Every record listed below should be copied exactly.

• **Information provided**

::::::::

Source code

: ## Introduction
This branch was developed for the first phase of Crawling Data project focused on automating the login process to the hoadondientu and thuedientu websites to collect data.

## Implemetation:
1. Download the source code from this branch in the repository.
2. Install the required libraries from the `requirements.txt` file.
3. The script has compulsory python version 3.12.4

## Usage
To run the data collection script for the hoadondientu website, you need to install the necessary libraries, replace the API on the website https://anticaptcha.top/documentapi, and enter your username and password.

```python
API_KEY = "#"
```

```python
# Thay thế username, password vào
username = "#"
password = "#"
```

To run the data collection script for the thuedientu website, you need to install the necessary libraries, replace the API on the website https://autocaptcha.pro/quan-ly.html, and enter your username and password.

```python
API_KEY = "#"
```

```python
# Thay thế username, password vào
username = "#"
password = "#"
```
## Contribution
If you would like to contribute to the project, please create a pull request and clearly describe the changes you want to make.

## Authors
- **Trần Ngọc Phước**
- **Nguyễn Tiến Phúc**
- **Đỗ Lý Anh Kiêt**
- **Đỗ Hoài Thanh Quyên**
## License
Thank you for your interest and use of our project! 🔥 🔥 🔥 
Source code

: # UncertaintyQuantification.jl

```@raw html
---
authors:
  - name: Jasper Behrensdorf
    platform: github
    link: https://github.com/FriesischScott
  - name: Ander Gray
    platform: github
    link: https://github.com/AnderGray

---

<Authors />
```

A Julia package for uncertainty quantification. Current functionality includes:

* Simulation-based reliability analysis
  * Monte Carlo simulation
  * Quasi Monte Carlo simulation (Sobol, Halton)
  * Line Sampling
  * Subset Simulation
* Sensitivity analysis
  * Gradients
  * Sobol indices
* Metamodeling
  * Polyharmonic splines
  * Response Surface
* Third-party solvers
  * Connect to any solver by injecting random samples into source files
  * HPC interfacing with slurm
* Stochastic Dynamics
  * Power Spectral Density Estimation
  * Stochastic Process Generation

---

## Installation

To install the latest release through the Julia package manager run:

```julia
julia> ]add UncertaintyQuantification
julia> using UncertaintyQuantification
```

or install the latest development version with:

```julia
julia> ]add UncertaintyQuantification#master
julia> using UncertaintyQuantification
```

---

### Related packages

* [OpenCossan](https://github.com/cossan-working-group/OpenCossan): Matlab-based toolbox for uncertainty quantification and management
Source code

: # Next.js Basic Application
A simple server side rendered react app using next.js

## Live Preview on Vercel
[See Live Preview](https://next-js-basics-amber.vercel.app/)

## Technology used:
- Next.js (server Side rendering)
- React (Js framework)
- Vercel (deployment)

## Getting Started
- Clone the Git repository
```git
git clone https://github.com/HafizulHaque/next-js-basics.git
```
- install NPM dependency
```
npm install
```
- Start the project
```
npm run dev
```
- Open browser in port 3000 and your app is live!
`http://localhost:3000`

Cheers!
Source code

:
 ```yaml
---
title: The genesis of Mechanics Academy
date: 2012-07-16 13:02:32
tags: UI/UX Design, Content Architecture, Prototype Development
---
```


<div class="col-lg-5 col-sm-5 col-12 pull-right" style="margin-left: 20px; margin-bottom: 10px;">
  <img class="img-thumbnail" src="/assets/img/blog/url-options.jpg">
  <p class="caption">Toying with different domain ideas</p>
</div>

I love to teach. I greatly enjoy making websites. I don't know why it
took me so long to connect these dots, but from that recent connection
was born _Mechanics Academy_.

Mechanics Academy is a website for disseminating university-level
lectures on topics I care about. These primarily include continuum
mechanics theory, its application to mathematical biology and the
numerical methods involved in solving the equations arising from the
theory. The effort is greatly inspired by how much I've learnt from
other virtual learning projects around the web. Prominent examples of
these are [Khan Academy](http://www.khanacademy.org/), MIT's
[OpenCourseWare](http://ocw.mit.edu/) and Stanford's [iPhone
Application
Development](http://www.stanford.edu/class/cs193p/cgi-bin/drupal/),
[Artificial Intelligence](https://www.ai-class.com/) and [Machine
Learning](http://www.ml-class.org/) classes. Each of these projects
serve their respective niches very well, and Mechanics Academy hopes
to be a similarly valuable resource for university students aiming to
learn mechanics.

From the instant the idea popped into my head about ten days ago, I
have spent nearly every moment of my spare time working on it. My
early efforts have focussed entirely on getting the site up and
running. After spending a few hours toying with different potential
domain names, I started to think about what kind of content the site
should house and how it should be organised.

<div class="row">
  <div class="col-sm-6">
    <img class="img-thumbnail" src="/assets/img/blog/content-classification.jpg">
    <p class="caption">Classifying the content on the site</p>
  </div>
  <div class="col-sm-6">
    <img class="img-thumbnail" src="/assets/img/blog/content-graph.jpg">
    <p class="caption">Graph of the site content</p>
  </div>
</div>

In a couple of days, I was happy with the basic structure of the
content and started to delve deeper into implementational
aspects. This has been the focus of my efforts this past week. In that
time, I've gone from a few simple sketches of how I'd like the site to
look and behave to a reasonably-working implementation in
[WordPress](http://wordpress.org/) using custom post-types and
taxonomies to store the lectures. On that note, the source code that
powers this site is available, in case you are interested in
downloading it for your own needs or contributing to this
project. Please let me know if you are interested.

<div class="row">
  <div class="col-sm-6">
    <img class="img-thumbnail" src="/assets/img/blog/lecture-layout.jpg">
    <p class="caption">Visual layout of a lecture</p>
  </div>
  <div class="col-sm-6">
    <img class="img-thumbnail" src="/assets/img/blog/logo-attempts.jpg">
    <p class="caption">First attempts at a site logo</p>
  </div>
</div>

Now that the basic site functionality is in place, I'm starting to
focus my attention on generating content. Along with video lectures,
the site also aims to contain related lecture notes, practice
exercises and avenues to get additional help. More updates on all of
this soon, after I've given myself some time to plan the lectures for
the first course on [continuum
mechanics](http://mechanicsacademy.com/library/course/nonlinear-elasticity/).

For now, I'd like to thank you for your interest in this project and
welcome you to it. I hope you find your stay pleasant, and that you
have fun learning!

::::::::

• **Your solution**
Source code

: ## Introduction
This branch was developed for the first phase of Crawling Data project focused on automating the login process to the hoadondientu and thuedientu websites to collect data.

## Implemetation:
1. Download the source code from this branch in the repository.
2. Install the required libraries from the `requirements.txt` file.
3. The script has compulsory python version 3.12.4

## Usage
To run the data collection script for the hoadondientu website, you need to install the necessary libraries, replace the API on the website https://anticaptcha.top/documentapi, and enter your username and password.

```python
API_KEY = "#"
```

```python
# Thay thế username, password vào
username = "#"
password = "#"
```

To run the data collection script for the thuedientu website, you need to install the necessary libraries, replace the API on the website https://autocaptcha.pro/quan-ly.html, and enter your username and password.

```python
API_KEY = "#"
```

```python
# Thay thế username, password vào
username = "#"
password = "#"
```
## Contribution
If you would like to contribute to the project, please create a pull request and clearly describe the changes you want to make.

## Authors
- **Trần Ngọc Phước**
- **Nguyễn Tiến Phúc**
- **Đỗ Lý Anh Kiêt**
- **Đỗ Hoài Thanh Quyên**
## License
Thank you for your interest and use of our project! 🔥 🔥 🔥 
Source code

: # UncertaintyQuantification.jl

```@raw html
---
authors:
  - name: Jasper Behrensdorf
    platform: github
    link: https://github.com/FriesischScott
  - name: Ander Gray
    platform: github
    link: https://github.com/AnderGray

---

<Authors />
```

A Julia package for uncertainty quantification. Current functionality includes:

* Simulation-based reliability analysis
  * Monte Carlo simulation
  * Quasi Monte Carlo simulation (Sobol, Halton)
  * Line Sampling
  * Subset Simulation
* Sensitivity analysis
  * Gradients
  * Sobol indices
* Metamodeling
  * Polyharmonic splines
  * Response Surface
* Third-party solvers
  * Connect to any solver by injecting random samples into source files
  * HPC interfacing with slurm
* Stochastic Dynamics
  * Power Spectral Density Estimation
  * Stochastic Process Generation

---

## Installation

To install the latest release through the Julia package manager run:

```julia
julia> ]add UncertaintyQuantification
julia> using UncertaintyQuantification
```

or install the latest development version with:

```julia
julia> ]add UncertaintyQuantification#master
julia> using UncertaintyQuantification
```

---

### Related packages

* [OpenCossan](https://github.com/cossan-working-group/OpenCossan): Matlab-based toolbox for uncertainty quantification and management
Source code

: # Next.js Basic Application
A simple server side rendered react app using next.js

## Live Preview on Vercel
[See Live Preview](https://next-js-basics-amber.vercel.app/)

## Technology used:
- Next.js (server Side rendering)
- React (Js framework)
- Vercel (deployment)

## Getting Started
- Clone the Git repository
```git
git clone https://github.com/HafizulHaque/next-js-basics.git
```
- install NPM dependency
```
npm install
```
- Start the project
```
npm run dev
```
- Open browser in port 3000 and your app is live!
`http://localhost:3000`

Cheers!
Source code

:
 ```yaml
---
title: The genesis of Mechanics Academy
date: 2012-07-16 13:02:32
tags: UI/UX Design, Content Architecture, Prototype Development
---
```


<div class="col-lg-5 col-sm-5 col-12 pull-right" style="margin-left: 20px; margin-bottom: 10px;">
  <img class="img-thumbnail" src="/assets/img/blog/url-options.jpg">
  <p class="caption">Toying with different domain ideas</p>
</div>

I love to teach. I greatly enjoy making websites. I don't know why it
took me so long to connect these dots, but from that recent connection
was born _Mechanics Academy_.

Mechanics Academy is a website for disseminating university-level
lectures on topics I care about. These primarily include continuum
mechanics theory, its application to mathematical biology and the
numerical methods involved in solving the equations arising from the
theory. The effort is greatly inspired by how much I've learnt from
other virtual learning projects around the web. Prominent examples of
these are [Khan Academy](http://www.khanacademy.org/), MIT's
[OpenCourseWare](http://ocw.mit.edu/) and Stanford's [iPhone
Application
Development](http://www.stanford.edu/class/cs193p/cgi-bin/drupal/),
[Artificial Intelligence](https://www.ai-class.com/) and [Machine
Learning](http://www.ml-class.org/) classes. Each of these projects
serve their respective niches very well, and Mechanics Academy hopes
to be a similarly valuable resource for university students aiming to
learn mechanics.

From the instant the idea popped into my head about ten days ago, I
have spent nearly every moment of my spare time working on it. My
early efforts have focussed entirely on getting the site up and
running. After spending a few hours toying with different potential
domain names, I started to think about what kind of content the site
should house and how it should be organised.

<div class="row">
  <div class="col-sm-6">
    <img class="img-thumbnail" src="/assets/img/blog/content-classification.jpg">
    <p class="caption">Classifying the content on the site</p>
  </div>
  <div class="col-sm-6">
    <img class="img-thumbnail" src="/assets/img/blog/content-graph.jpg">
    <p class="caption">Graph of the site content</p>
  </div>
</div>

In a couple of days, I was happy with the basic structure of the
content and started to delve deeper into implementational
aspects. This has been the focus of my efforts this past week. In that
time, I've gone from a few simple sketches of how I'd like the site to
look and behave to a reasonably-working implementation in
[WordPress](http://wordpress.org/) using custom post-types and
taxonomies to store the lectures. On that note, the source code that
powers this site is available, in case you are interested in
downloading it for your own needs or contributing to this
project. Please let me know if you are interested.

<div class="row">
  <div class="col-sm-6">
    <img class="img-thumbnail" src="/assets/img/blog/lecture-layout.jpg">
    <p class="caption">Visual layout of a lecture</p>
  </div>
  <div class="col-sm-6">
    <img class="img-thumbnail" src="/assets/img/blog/logo-attempts.jpg">
    <p class="caption">First attempts at a site logo</p>
  </div>
</div>

Now that the basic site functionality is in place, I'm starting to
focus my attention on generating content. Along with video lectures,
the site also aims to contain related lecture notes, practice
exercises and avenues to get additional help. More updates on all of
this soon, after I've given myself some time to plan the lectures for
the first course on [continuum
mechanics](http://mechanicsacademy.com/library/course/nonlinear-elasticity/).

For now, I'd like to thank you for your interest in this project and
welcome you to it. I hope you find your stay pleasant, and that you
have fun learning!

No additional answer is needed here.